Since last September, in the immediate moments after ‘La La Land’ screened, that jubilant musical was on a path to the Acacdemy Award. As the months slipped by, it became a shoo in, and days away, nothing could stop the ‘La La Land’ juggernaut. Just hours before it was predicted to win ten, possibly eleven awards! I had begun to think we writers were part of the problem in making the Academy Awards anti-climatic, I mean we had been writing and predicting and studying the shifts since September!!

It began to go off the rails for ‘La La Land’ when it lost Best Film Editing to ‘Hacksaw Ridge’. The Best Picture often wins this award, though in recent years that has changed. I still believe the film deserved the editing award, but when it lost, you could sense a shift. Sure it won six along the way, but not the nine that had been predicted, the Best Picture award being the magic tenth. And then it won, and then it had not, and Moonlight was the last film standing.

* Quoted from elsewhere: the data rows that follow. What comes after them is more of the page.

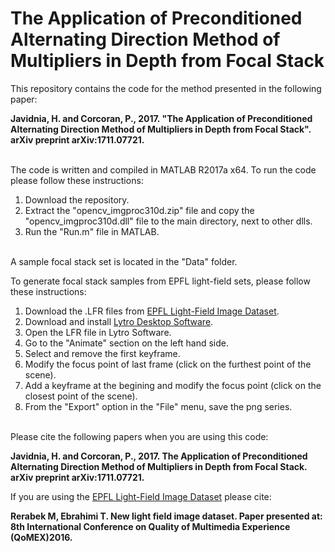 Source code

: # The Application of Preconditioned Alternating Direction Method of Multipliers in Depth from Focal Stack
This repository contains the code for the method presented in the following paper:

**Javidnia, H. and Corcoran, P., 2017. "The Application of Preconditioned Alternating Direction Method of Multipliers in Depth from Focal Stack". arXiv preprint arXiv:1711.07721.**

\
The code is written and compiled in MATLAB R2017a x64.
To run the code please follow these instructions:

1. Download the repository.
2. Extract the "opencv_imgproc310d.zip" file and copy the "opencv_imgproc310d.dll" file to the main directory, next to other dlls.
3. Run the "Run.m" file in MATLAB.

\
A sample focal stack set is located in the "Data" folder.

To generate focal stack samples from EPFL light-field sets, please follow these instructions:
1. Download the .LFR files from [EPFL Light-Field Image Dataset](https://mmspg.epfl.ch/EPFL-light-field-image-dataset).
2. Download and install [Lytro Desktop Software](https://support.lytro.com/hc/en-us/articles/115003127732-Download-Lytro-Desktop).
3. Open the LFR file in Lytro Software.
4. Go to the "Animate" section on the left hand side.
5. Select and remove the first keyframe.
6. Modify the focus point of last frame (click on the furthest point of the scene).
7. Add a keyframe at the begining and modify the focus point (click on the closest point of the scene).
8. From the "Export" option in the "File" menu, save the png series.

\
Please cite the following papers when you are using this code:

**Javidnia, H. and Corcoran, P., 2017. The Application of Preconditioned Alternating Direction Method of Multipliers in Depth from Focal Stack. arXiv preprint arXiv:1711.07721.**

If you are using the [EPFL Light-Field Image Dataset](https://mmspg.epfl.ch/EPFL-light-field-image-dataset) please cite:

**Rerabek M, Ebrahimi T. New light field image dataset. Paper presented at: 8th International Conference on Quality of Multimedia Experience (QoMEX)2016.**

Beyond the nightmare that happened at the end of the night, ‘Moonlight’ winning was a knock the air out of you moment, one of the most staggeringly unexpected wins in Oscar history. I dare say this was most shocking than Saving Private Ryan (1998) losing to Shakespeare in Love (1998). It seems to say there are no sure things, except if you are Viola Davis, and the Academy is still capable of surprises. It seems to scream the Academy is changing, and small, intimate films are being recognized for the works of art they are. It seems to shout that the Academy is younger, finally, and changing. Twelve years ago the Academy refused to give ‘Brokeback Mountain’ their Best Picture, seeming to refuse to award a film dealing openly with homosexuality. They have grown in that time, leaps and bounds.

I think. I hope.

I truly hope this is not a product of showing up those who screamed about Oscars so white. If so, than they shafted a wonderful, original musical by voting for a small film they did not believe it in. ‘Moonlight’ was a very good film, powerfully acted, well directed and written, but I must confess I did not love the film, I liked it. The breaking down of the stereotypical black drug dealer, making him a decent man, a good man doing a bad thing, a father figure to a confused little boy. Readers know my choice of the years best film was ‘Manchester By the Sea’, which won two Oscars, Best Actor and Screenplay.

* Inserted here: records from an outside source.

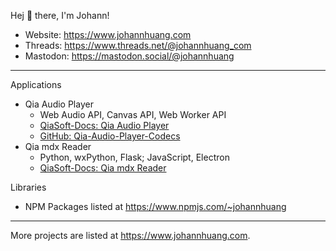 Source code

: Hej 👋 there, I'm Johann!

* Website: <https://www.johannhuang.com>
* Threads: <https://www.threads.net/@johannhuang_com>
* Mastodon: <https://mastodon.social/@johannhuang>

---

Applications

* Qia Audio Player
	* Web Audio API, Canvas API, Web Worker API
	* [QiaSoft-Docs: Qia Audio Player](https://docs.qiasoft.de/qia-audio-player/)
	* [GitHub: Qia-Audio-Player-Codecs](https://github.com/johannhuang/Qia-Audio-Player-Codecs)
* Qia mdx Reader
	* Python, wxPython, Flask; JavaScript, Electron
	* [QiaSoft-Docs: Qia mdx Reader](https://docs.qiasoft.de/qia-mdx-reader/)

Libraries

* NPM Packages listed at https://www.npmjs.com/~johannhuang

---

More projects are listed at <https://www.johannhuang.com>.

Had they honored Denzel Washington for ‘Fences’ I would have howled foul, as it would have been an obvious attempt to display how progressive the Academy had become in a year. Three of the four acting awards given to black artists, in addition to Best Picture? If deserving sure, but Affleck had so dominated the awards up until SAG, it would not have made sense. Affleck gave the better performance, and was awarded for it. In addition, the Academy showed Fox Studios they were willing to go for the work and ignore the issues hounding Affleck about sexual harassment. Had Fox stood beside Nate Parker and ‘The Birth of a Nation’, just a little bit, it too might have been in the race. Instead they ran away as fast as the French did when Germany invaded, giving up. Sex scandal? RUN! Did not matter that he was acquitted, run away from the man. The Academy showed, for better or worse they were willing to focus on the work, the achievement and not allow the past to impact what they thought was best.

I do not believe they should have honored Roman Polanski for The Pianist (2002) because the man was found guilty of statutory rape and fled the country before being sentenced to live as a fugitive in Europe, but that is me. Affleck was not found guilty of a crime, nor was Parker, and their extraordinary work deserved to be so honored. Did the Academy grow up a bit this year?

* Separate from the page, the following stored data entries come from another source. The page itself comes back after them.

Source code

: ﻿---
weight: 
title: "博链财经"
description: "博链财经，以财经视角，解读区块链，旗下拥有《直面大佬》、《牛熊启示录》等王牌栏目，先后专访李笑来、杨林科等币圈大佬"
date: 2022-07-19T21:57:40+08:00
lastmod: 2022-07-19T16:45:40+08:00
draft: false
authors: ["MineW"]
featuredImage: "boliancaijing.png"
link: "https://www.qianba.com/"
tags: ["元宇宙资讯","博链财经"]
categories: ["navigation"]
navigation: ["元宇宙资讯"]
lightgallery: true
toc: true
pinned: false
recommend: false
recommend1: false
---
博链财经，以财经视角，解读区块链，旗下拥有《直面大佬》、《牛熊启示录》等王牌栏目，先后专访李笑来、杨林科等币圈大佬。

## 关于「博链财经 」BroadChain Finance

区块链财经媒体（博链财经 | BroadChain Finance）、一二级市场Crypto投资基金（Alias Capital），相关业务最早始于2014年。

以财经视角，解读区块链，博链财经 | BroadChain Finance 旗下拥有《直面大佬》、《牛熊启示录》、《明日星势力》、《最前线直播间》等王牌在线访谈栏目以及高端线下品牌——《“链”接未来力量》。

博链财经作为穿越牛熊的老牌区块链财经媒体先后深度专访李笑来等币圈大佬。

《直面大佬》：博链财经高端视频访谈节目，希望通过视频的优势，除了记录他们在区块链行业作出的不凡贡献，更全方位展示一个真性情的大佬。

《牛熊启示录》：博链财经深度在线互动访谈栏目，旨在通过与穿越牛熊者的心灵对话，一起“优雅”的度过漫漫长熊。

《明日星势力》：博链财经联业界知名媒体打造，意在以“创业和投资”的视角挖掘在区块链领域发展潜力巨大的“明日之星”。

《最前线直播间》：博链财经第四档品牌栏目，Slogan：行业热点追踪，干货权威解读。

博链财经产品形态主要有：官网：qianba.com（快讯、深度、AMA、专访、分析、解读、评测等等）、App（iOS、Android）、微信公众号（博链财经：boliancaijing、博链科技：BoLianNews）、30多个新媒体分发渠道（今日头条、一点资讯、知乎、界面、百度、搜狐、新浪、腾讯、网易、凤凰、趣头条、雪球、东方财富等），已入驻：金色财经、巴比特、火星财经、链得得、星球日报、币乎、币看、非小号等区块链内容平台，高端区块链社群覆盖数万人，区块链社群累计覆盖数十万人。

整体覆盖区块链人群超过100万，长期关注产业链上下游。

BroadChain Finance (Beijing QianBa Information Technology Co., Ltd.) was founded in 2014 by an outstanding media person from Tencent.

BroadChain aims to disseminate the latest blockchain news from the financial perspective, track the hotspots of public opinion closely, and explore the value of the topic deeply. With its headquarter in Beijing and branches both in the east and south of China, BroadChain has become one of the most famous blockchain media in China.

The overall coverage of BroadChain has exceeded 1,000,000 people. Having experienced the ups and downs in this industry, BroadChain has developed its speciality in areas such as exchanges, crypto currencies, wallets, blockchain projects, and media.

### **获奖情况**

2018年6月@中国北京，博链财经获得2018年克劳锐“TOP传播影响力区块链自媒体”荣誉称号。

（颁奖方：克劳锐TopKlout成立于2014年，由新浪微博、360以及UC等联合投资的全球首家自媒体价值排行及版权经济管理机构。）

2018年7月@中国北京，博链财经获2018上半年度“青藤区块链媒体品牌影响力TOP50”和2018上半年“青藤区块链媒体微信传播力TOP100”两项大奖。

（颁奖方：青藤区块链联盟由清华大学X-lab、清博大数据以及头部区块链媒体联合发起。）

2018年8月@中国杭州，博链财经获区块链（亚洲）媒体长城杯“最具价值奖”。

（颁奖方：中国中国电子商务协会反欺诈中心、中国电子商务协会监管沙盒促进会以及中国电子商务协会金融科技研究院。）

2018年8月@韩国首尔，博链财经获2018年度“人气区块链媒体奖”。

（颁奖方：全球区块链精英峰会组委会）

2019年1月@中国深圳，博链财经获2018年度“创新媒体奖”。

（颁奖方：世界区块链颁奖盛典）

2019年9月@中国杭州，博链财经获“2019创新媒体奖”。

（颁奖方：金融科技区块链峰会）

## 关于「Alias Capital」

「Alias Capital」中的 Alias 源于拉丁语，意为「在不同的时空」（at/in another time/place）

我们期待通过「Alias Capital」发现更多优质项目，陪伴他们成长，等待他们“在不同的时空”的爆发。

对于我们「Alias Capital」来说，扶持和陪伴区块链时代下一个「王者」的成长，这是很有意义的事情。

The Oscar for Best Picture was La La Land’s, everyone said so, myself included, but instead they awarded a film that explored the black experience, two performances did the same, they honored black screenwriters, and a massive documentary that detailed how the OJ Simpson trial impacted America. Three of the nine films nominated for Best Picture explored black America, six performances came from black actors, and a black director was nominated for Best Director. Progress was made for sure. None of this matters now, 2016 is in the books as history. Hopefully the progression showed this year continues in the years to come. Maybe a day will come when all four winning actors are black, the winning director is black, and the best film is about the black experience. I hope for that too, and not just blacks but all colors, all artists, because in art, there are no colors, there can never be.